**TASK INSTRUCTIONS:** What is the number of lines in the data holding the word "github"? Give that number by itself.
• • • • •
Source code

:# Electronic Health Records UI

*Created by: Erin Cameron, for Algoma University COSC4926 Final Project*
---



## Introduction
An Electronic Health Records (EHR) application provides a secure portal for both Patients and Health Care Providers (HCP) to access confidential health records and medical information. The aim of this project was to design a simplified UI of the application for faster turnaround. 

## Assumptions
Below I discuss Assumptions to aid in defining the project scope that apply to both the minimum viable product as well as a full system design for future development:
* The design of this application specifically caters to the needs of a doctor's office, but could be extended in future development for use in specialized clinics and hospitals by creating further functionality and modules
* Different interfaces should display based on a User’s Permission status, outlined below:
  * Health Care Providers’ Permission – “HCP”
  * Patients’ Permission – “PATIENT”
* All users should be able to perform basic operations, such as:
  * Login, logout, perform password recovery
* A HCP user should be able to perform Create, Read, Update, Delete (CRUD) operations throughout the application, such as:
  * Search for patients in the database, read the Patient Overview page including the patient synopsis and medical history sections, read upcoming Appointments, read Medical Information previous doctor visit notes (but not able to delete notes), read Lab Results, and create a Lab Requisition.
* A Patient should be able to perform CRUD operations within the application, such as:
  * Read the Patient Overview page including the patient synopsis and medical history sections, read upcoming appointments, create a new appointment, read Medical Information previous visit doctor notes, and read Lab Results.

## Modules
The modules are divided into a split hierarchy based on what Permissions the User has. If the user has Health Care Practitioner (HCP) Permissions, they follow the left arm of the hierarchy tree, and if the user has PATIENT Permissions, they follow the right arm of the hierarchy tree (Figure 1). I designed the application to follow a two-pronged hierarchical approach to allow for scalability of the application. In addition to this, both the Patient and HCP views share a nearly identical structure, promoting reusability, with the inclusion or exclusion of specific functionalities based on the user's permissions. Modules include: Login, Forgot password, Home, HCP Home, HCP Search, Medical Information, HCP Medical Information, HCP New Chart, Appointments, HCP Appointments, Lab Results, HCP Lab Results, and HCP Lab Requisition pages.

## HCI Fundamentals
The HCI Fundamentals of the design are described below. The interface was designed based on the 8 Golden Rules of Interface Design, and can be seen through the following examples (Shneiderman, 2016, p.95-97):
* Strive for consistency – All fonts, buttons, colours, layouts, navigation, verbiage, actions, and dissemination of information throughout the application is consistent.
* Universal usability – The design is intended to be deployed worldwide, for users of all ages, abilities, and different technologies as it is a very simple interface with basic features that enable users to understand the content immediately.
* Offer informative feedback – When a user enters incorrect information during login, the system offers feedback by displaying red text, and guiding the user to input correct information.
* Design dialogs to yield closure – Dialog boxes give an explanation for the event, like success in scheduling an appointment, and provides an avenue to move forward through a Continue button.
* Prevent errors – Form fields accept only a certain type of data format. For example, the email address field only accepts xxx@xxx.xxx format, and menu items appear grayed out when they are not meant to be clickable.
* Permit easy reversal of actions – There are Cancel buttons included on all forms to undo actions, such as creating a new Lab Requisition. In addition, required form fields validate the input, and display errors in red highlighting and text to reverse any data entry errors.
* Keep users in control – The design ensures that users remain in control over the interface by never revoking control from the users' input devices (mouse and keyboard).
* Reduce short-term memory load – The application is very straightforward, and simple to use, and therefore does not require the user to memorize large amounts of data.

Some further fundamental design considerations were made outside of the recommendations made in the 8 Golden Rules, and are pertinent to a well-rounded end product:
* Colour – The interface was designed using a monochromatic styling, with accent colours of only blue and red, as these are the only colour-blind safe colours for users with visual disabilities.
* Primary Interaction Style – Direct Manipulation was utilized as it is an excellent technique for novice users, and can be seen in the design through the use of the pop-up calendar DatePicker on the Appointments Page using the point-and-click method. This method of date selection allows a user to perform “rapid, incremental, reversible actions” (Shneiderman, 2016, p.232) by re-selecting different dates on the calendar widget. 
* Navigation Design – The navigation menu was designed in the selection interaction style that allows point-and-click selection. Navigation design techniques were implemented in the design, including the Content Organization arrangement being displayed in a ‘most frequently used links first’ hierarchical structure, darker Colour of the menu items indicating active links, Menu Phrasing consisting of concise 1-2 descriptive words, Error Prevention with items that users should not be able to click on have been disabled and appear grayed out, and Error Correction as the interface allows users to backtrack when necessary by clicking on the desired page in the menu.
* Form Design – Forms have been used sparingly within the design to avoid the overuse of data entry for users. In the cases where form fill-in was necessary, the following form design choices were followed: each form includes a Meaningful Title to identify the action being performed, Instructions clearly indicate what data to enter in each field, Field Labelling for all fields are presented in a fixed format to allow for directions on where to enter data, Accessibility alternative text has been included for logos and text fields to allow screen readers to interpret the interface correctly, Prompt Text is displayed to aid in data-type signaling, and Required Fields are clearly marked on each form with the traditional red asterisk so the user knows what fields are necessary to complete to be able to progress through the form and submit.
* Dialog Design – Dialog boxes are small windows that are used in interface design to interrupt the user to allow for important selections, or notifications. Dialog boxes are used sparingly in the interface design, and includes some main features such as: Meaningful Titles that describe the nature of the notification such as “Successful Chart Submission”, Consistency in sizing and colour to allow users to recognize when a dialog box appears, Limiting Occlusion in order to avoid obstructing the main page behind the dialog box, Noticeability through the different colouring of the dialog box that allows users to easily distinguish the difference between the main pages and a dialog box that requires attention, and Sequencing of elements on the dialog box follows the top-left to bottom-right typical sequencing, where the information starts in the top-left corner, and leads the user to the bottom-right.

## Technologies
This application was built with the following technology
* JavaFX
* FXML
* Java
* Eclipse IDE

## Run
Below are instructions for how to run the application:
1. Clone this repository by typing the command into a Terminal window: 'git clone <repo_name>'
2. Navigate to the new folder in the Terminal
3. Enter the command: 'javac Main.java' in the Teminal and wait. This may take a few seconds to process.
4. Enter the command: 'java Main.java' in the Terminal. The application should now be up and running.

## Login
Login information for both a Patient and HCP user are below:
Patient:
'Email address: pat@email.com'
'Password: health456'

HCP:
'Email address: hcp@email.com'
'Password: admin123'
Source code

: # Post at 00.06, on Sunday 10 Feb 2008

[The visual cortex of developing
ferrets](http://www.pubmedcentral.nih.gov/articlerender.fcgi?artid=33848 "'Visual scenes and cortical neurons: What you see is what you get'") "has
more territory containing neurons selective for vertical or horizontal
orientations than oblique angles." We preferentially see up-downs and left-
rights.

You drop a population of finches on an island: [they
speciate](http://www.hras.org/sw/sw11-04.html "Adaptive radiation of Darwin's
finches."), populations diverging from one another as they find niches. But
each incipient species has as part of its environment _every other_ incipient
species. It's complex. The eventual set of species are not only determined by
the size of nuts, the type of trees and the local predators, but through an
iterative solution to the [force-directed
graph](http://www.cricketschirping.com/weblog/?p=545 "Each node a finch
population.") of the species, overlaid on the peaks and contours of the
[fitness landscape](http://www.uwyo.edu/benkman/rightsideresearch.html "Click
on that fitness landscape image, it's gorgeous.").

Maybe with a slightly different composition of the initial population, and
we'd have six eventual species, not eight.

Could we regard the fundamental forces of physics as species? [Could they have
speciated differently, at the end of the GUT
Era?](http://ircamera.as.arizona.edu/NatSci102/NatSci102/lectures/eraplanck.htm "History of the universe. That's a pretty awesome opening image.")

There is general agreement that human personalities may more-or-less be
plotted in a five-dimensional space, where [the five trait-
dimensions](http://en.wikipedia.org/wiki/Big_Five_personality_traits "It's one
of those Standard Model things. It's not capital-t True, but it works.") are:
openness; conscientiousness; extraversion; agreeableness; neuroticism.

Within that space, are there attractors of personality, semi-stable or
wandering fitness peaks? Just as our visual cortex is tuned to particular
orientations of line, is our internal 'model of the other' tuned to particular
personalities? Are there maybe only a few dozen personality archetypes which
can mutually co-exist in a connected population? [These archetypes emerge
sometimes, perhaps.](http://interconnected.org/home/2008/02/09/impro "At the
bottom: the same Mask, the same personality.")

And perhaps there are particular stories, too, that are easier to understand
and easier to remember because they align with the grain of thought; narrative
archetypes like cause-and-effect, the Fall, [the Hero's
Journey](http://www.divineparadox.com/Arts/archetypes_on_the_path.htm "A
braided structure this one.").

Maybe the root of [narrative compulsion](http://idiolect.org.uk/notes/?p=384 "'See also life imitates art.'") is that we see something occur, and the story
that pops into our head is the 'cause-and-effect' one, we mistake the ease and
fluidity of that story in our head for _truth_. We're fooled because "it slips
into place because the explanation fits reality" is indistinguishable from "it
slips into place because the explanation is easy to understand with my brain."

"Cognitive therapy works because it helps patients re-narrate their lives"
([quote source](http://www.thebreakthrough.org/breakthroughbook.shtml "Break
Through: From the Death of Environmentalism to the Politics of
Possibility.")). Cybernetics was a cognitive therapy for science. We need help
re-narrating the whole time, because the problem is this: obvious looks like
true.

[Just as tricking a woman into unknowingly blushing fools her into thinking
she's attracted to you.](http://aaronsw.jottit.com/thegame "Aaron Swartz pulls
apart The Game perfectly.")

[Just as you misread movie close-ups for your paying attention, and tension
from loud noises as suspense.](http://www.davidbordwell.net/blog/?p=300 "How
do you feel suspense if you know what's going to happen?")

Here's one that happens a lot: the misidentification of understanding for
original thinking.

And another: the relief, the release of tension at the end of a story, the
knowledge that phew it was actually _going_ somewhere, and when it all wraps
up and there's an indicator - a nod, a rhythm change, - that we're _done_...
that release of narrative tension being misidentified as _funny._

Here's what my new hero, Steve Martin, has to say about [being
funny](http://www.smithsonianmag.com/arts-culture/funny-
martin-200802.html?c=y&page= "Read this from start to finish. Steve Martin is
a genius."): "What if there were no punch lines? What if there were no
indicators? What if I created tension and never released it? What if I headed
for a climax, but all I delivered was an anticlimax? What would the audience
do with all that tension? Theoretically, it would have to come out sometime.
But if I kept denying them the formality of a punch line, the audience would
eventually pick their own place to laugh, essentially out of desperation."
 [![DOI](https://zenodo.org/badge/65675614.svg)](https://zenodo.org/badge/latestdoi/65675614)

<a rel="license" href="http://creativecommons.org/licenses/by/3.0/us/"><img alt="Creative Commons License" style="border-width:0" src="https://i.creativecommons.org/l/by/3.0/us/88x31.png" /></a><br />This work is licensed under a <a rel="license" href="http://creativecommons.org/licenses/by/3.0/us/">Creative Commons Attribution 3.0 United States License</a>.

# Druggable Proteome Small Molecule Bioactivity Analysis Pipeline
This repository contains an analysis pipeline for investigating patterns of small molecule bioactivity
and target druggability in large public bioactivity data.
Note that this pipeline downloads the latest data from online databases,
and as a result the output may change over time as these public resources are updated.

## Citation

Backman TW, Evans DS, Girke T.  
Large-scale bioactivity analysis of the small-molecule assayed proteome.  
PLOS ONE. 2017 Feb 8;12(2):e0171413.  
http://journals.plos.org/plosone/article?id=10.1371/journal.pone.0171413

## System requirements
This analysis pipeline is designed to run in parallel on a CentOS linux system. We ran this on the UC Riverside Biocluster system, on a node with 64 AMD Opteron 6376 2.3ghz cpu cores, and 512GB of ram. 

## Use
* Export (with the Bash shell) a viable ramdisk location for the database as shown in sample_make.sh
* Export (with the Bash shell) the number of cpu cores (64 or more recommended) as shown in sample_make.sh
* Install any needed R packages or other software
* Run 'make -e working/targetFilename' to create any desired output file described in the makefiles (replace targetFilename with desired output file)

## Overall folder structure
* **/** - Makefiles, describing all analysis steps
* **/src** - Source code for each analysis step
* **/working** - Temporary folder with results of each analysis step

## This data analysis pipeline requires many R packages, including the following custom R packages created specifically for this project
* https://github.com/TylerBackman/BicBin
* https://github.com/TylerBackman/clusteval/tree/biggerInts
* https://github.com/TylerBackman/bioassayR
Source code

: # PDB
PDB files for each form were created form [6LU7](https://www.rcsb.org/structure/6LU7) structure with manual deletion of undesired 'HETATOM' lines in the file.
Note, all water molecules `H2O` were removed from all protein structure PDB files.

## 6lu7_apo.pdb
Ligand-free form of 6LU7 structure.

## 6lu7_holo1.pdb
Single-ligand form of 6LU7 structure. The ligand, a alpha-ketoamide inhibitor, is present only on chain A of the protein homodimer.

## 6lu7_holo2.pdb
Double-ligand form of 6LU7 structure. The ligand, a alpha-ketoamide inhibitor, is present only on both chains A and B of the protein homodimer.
• • • • •
**ANSWER BELOW:** 3